Source texts of formatted documents:
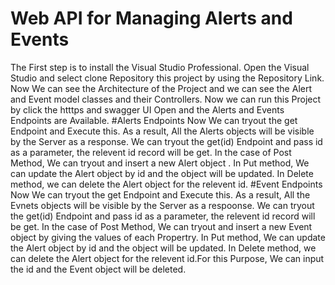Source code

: # Web API for Managing Alerts and Events
The First step is to install the Visual Studio Professional.
Open the Visual Studio and select clone Repository this project by using the Repository Link.
Now We can see the Architecture of the Project and we can see the Alert and Event model classes and their Controllers.
Now we can run this Project by click the htttps and swagger UI Open and the Alerts and Events Endpoints are Available.
#Alerts Endpoints
Now We can tryout the get Endpoint and Execute this. As a result, All the Alerts objects will be visible by the Server as a response.
We can tryout the get(id) Endpoint and pass id as a parameter, the relevent id record will be get.
In the case of Post Method, We can tryout and insert a new Alert object .
In Put method, We can update the Alert object by id and the object will be updated.
In Delete method, we can delete the Alert object for the relevent id.
#Event Endpoints
Now We can tryout the get Endpoint and Execute this. As a result, All the Evnets objects will be visible by the Server as a respoonse.
We can tryout the get(id) Endpoint and pass id as a parameter, the relevent id record will be get.
In the case of Post Method, We can tryout and insert a new Event object by giving the values of each Propertry.
In Put method, We can update the Alert object by id and the object will be updated.
In Delete method, we can delete the Alert object for the relevent id.For this Purpose, We can input the id and the Event object will be deleted.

GOAL OF THE EXERCISE – Please show, exactly as written, every line above that contains the word "Post".

EXPECTED OUTPUT –
In the case of Post Method, We can tryout and insert a new Alert object .
In the case of Post Method, We can tryout and insert a new Event object by giving the values of each Propertry.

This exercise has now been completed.